Both initial concentrations of Fe(II) and monovalent cations jointly determine the formation of biogenic iron hydroxysulfate precipitates in acidic sulfate-rich environments

In order to accurately predict the types of biogenic iron hydroxysulfate precipitates in acidic, sulfate-rich environments facilitated by Acidithiobacillus ferrooxidans, different initial concentrations of Fe2 +, K+, Na+, and NH4+ are selected and tested in batch experiments for the formation of the precipitates. The critical equations of jarosite formation in FeSO4–K2SO4–H2O system or FeSO4–(NH4)2SO4–H2O system could be described as Y = − 22120.8077 − 0.04257x + 0.006170x2 (R2 = 0.9979) or Y = 0.03540 − 0.002950x + 7.407E − 5x2 (R2 = 0.9934), respectively, where Y is the threshold or critical values of the molar ratio of Fe/K or Fe/NH4 for jarosite formation, and x (mmol/L) is the initial concentration of Fe(II). Schwertmannite is the sole biogenic secondary ferric mineral when molar ratio of Fe/K or Fe/NH4 is higher than Y in the system with a given initial Fe(II) concentration. The precipitates are an admixture of schwertmannite and jarosite, or pure jarosite when the Fe/M molar ratio is lower than Y. The crystallinity of the secondary ferric minerals increased with the increase of initial Fe(II) concentration in the medium with a fixed K+ concentration.
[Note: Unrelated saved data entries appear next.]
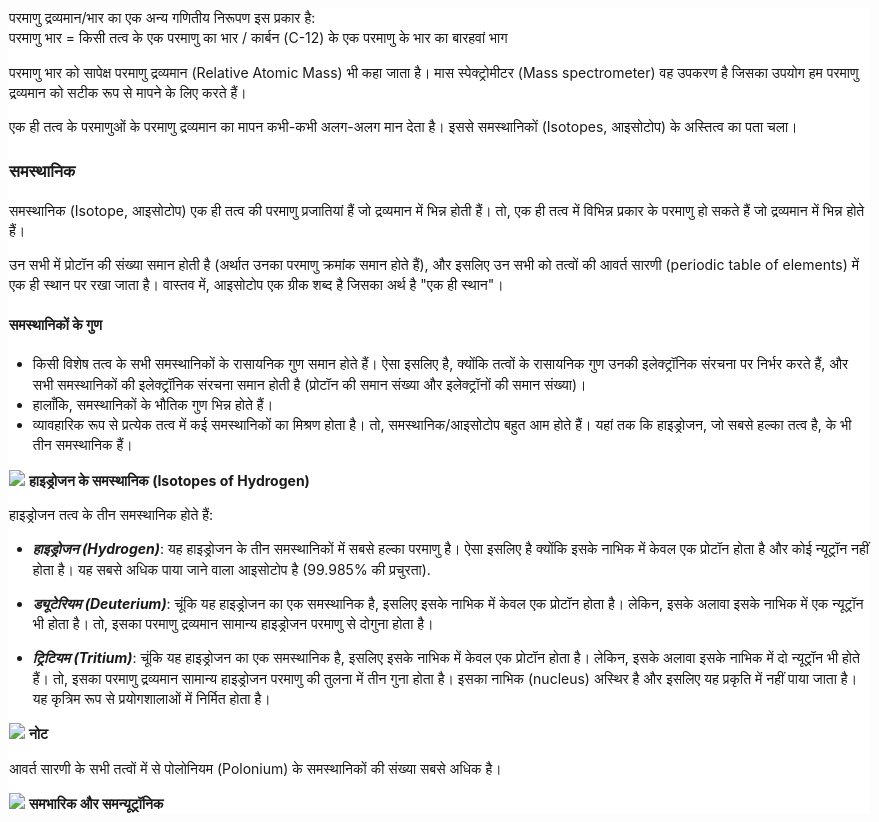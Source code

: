 परमाणु द्रव्यमान/भार का एक अन्य गणितीय निरूपण इस प्रकार है: <br>
परमाणु भार = किसी तत्व के एक परमाणु का भार / कार्बन (C-12) के एक परमाणु के भार का बारहवां भाग 

परमाणु भार को सापेक्ष परमाणु द्रव्यमान (Relative Atomic Mass) भी कहा जाता है। मास स्पेक्ट्रोमीटर (Mass spectrometer) वह उपकरण है जिसका उपयोग हम परमाणु द्रव्यमान को सटीक रूप से मापने के लिए करते हैं।

एक ही तत्व के परमाणुओं के परमाणु द्रव्यमान का मापन कभी-कभी अलग-अलग मान देता है। इससे समस्थानिकों (Isotopes, आइसोटोप) के अस्तित्व का पता चला।

### समस्थानिक 

समस्थानिक (Isotope, आइसोटोप) एक ही तत्व की परमाणु प्रजातियां हैं जो द्रव्यमान में भिन्न होती हैं। तो, एक ही तत्व में विभिन्न प्रकार के परमाणु हो सकते हैं जो द्रव्यमान में भिन्न होते हैं।

उन सभी में प्रोटॉन की संख्या समान होती है (अर्थात उनका परमाणु क्रमांक समान होते हैं), और इसलिए उन सभी को तत्वों की आवर्त सारणी (periodic table of elements) में एक ही स्थान पर रखा जाता है। वास्तव में, आइसोटोप एक ग्रीक शब्द है जिसका अर्थ है "एक ही स्थान"।

#### समस्थानिकों के गुण

* किसी विशेष तत्व के सभी समस्थानिकों के रासायनिक गुण समान होते हैं। ऐसा इसलिए है, क्योंकि तत्वों के रासायनिक गुण उनकी इलेक्ट्रॉनिक संरचना पर निर्भर करते हैं, और सभी समस्थानिकों की इलेक्ट्रॉनिक संरचना समान होती है (प्रोटॉन की समान संख्या और इलेक्ट्रॉनों की समान संख्या)।
* हालाँकि, समस्थानिकों के भौतिक गुण भिन्न होते हैं।
* व्यावहारिक रूप से प्रत्येक तत्व में कई समस्थानिकों का मिश्रण होता है। तो, समस्थानिक/आइसोटोप बहुत आम होते हैं। यहां तक कि हाइड्रोजन, जो सबसे हल्का तत्व है, के भी तीन समस्थानिक हैं।

<div class="toc-mak">
  <img src="../../../images/pencil.png">
  <b>हाइड्रोजन के समस्थानिक (Isotopes of Hydrogen)</b><br>

हाइड्रोजन तत्व के तीन समस्थानिक होते हैं:

* ***हाइड्रोजन (Hydrogen)***: यह हाइड्रोजन के तीन समस्थानिकों में सबसे हल्का परमाणु है। ऐसा इसलिए है क्योंकि इसके नाभिक में केवल एक प्रोटॉन होता है और कोई न्यूट्रॉन नहीं होता है। यह सबसे अधिक पाया जाने वाला आइसोटोप है (99.985% की प्रचुरता).

* ***ड्यूटेरियम (Deuterium)***: चूंकि यह हाइड्रोजन का एक समस्थानिक है, इसलिए इसके नाभिक में केवल एक प्रोटॉन होता है। लेकिन, इसके अलावा इसके नाभिक में एक न्यूट्रॉन भी होता है। तो, इसका परमाणु द्रव्यमान सामान्य हाइड्रोजन परमाणु से दोगुना होता है।

* ***ट्रिटियम (Tritium)***: चूंकि यह हाइड्रोजन का एक समस्थानिक है, इसलिए इसके नाभिक में केवल एक प्रोटॉन होता है। लेकिन, इसके अलावा इसके नाभिक में दो न्यूट्रॉन भी होते हैं। तो, इसका परमाणु द्रव्यमान सामान्य हाइड्रोजन परमाणु की तुलना में तीन गुना होता है। इसका नाभिक (nucleus) अस्थिर है और इसलिए यह प्रकृति में नहीं पाया जाता है। यह कृत्रिम रूप से प्रयोगशालाओं में निर्मित होता है।
</div>

<div class="toc-mak">
  <img src="../../../images/pencil.png">
  <b>नोट</b><br>

आवर्त सारणी के सभी तत्वों में से पोलोनियम (Polonium) के समस्थानिकों की संख्या सबसे अधिक है।
</div>

<div class="toc-mak">
  <img src="../../../images/pencil.png">
  <b>समभारिक और समन्यूट्रॉनिक</b><br>
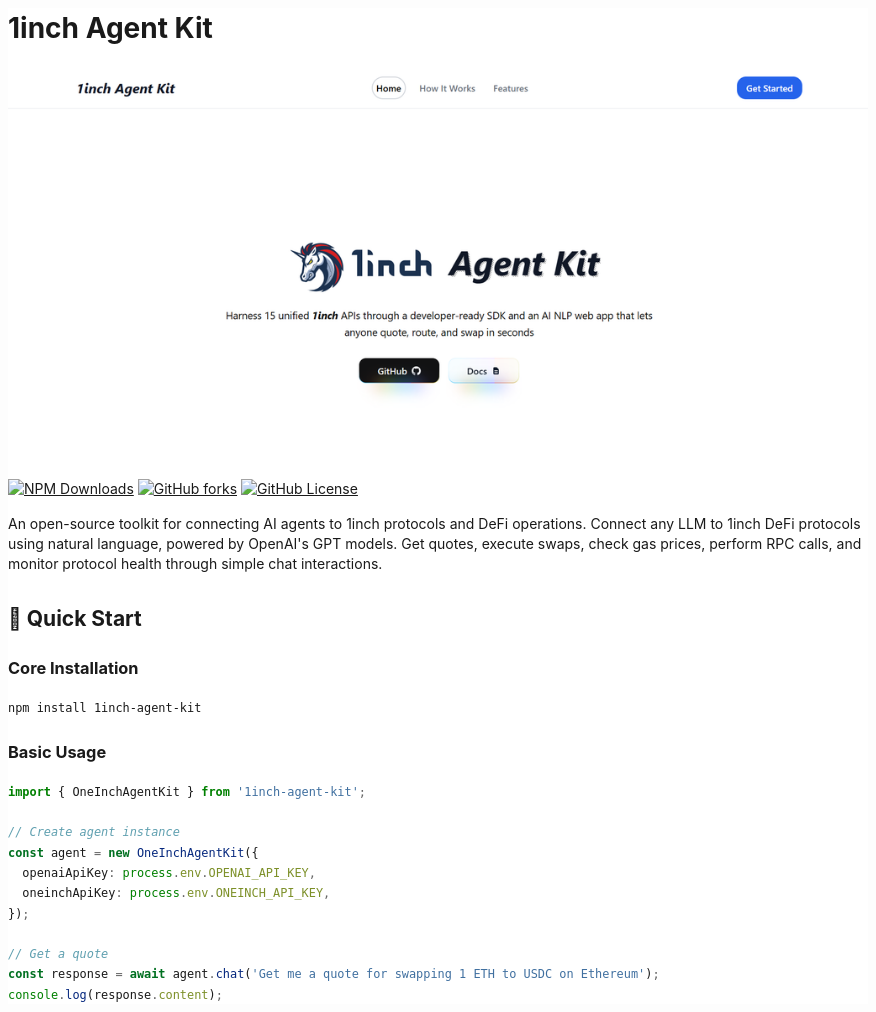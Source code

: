 # 1inch Agent Kit

![1inch Agent Kit Cover](https://raw.githubusercontent.com/JingYuan0926/unite/main/frontend/public/landingpage.png)

[![NPM Downloads](https://img.shields.io/npm/dm/1inch-agent-kit)](https://www.npmjs.com/package/1inch-agent-kit)
[![GitHub forks](https://img.shields.io/github/forks/your-org/1inch-agent-kit)](https://github.com/your-org/1inch-agent-kit/network)
[![GitHub License](https://img.shields.io/github/license/your-org/1inch-agent-kit)](https://github.com/your-org/1inch-agent-kit/blob/main/LICENSE)

An open-source toolkit for connecting AI agents to 1inch protocols and DeFi operations. Connect any LLM to 1inch DeFi protocols using natural language, powered by OpenAI's GPT models. Get quotes, execute swaps, check gas prices, perform RPC calls, and monitor protocol health through simple chat interactions.

## 🚀 Quick Start

### Core Installation
```bash
npm install 1inch-agent-kit
```

### Basic Usage

```typescript
import { OneInchAgentKit } from '1inch-agent-kit';

// Create agent instance
const agent = new OneInchAgentKit({
  openaiApiKey: process.env.OPENAI_API_KEY,
  oneinchApiKey: process.env.ONEINCH_API_KEY,
});

// Get a quote
const response = await agent.chat('Get me a quote for swapping 1 ETH to USDC on Ethereum');
console.log(response.content);
```
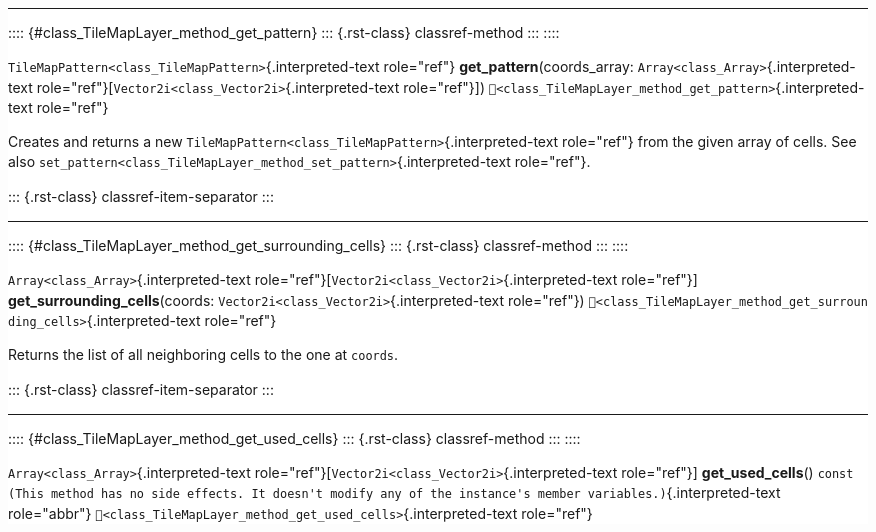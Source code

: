 ------------------------------------------------------------------------

:::: {#class_TileMapLayer_method_get_pattern}
::: {.rst-class}
classref-method
:::
::::

`TileMapPattern<class_TileMapPattern>`{.interpreted-text role="ref"}
**get_pattern**(coords_array: `Array<class_Array>`{.interpreted-text
role="ref"}\[`Vector2i<class_Vector2i>`{.interpreted-text role="ref"}\])
`🔗<class_TileMapLayer_method_get_pattern>`{.interpreted-text
role="ref"}

Creates and returns a new
`TileMapPattern<class_TileMapPattern>`{.interpreted-text role="ref"}
from the given array of cells. See also
`set_pattern<class_TileMapLayer_method_set_pattern>`{.interpreted-text
role="ref"}.

::: {.rst-class}
classref-item-separator
:::

------------------------------------------------------------------------

:::: {#class_TileMapLayer_method_get_surrounding_cells}
::: {.rst-class}
classref-method
:::
::::

`Array<class_Array>`{.interpreted-text
role="ref"}\[`Vector2i<class_Vector2i>`{.interpreted-text role="ref"}\]
**get_surrounding_cells**(coords:
`Vector2i<class_Vector2i>`{.interpreted-text role="ref"})
`🔗<class_TileMapLayer_method_get_surrounding_cells>`{.interpreted-text
role="ref"}

Returns the list of all neighboring cells to the one at `coords`.

::: {.rst-class}
classref-item-separator
:::

------------------------------------------------------------------------

:::: {#class_TileMapLayer_method_get_used_cells}
::: {.rst-class}
classref-method
:::
::::

`Array<class_Array>`{.interpreted-text
role="ref"}\[`Vector2i<class_Vector2i>`{.interpreted-text role="ref"}\]
**get_used_cells**()
`const (This method has no side effects. It doesn't modify any of the instance's member variables.)`{.interpreted-text
role="abbr"}
`🔗<class_TileMapLayer_method_get_used_cells>`{.interpreted-text
role="ref"}
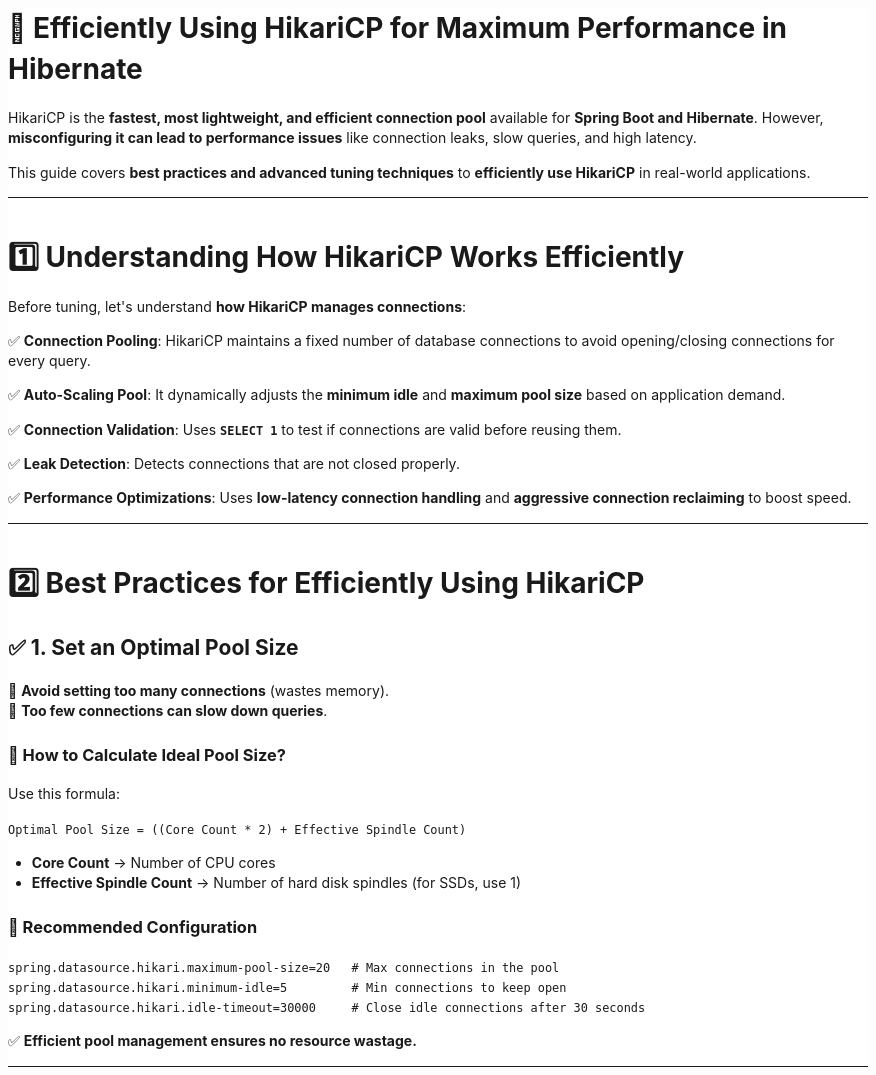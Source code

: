 # **🚀 Efficiently Using HikariCP for Maximum Performance in Hibernate**  

HikariCP is the **fastest, most lightweight, and efficient connection pool** available for **Spring Boot and Hibernate**. However, **misconfiguring it can lead to performance issues** like connection leaks, slow queries, and high latency.  

This guide covers **best practices and advanced tuning techniques** to **efficiently use HikariCP** in real-world applications.  

---

# **1️⃣ Understanding How HikariCP Works Efficiently**  
Before tuning, let's understand **how HikariCP manages connections**:  

✅ **Connection Pooling**: HikariCP maintains a fixed number of database connections to avoid opening/closing connections for every query.  

✅ **Auto-Scaling Pool**: It dynamically adjusts the **minimum idle** and **maximum pool size** based on application demand.  

✅ **Connection Validation**: Uses **`SELECT 1`** to test if connections are valid before reusing them.  

✅ **Leak Detection**: Detects connections that are not closed properly.  

✅ **Performance Optimizations**: Uses **low-latency connection handling** and **aggressive connection reclaiming** to boost speed.  

---

# **2️⃣ Best Practices for Efficiently Using HikariCP**
## **✅ 1. Set an Optimal Pool Size**
🔹 **Avoid setting too many connections** (wastes memory).  
🔹 **Too few connections can slow down queries**.  

### **🔹 How to Calculate Ideal Pool Size?**
Use this formula:  
```plaintext
Optimal Pool Size = ((Core Count * 2) + Effective Spindle Count)
```
- **Core Count** → Number of CPU cores  
- **Effective Spindle Count** → Number of hard disk spindles (for SSDs, use 1)  

### **🔹 Recommended Configuration**
```properties
spring.datasource.hikari.maximum-pool-size=20   # Max connections in the pool
spring.datasource.hikari.minimum-idle=5         # Min connections to keep open
spring.datasource.hikari.idle-timeout=30000     # Close idle connections after 30 seconds
```
✅ **Efficient pool management ensures no resource wastage.**

---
It is observed that the capacity of monovalent cation in promoting jarosite formation is K+ > NH4+ > Na+, as exhibiting that the capacity of K+ in this process is about 75 and 200 times greater than NH4+ and Na+, respectively. Obviously, both the initial concentration of Fe(II) and molar ratio of Fe to monovalent cation determine the types of biogenic iron hydroxysulfate precipitates.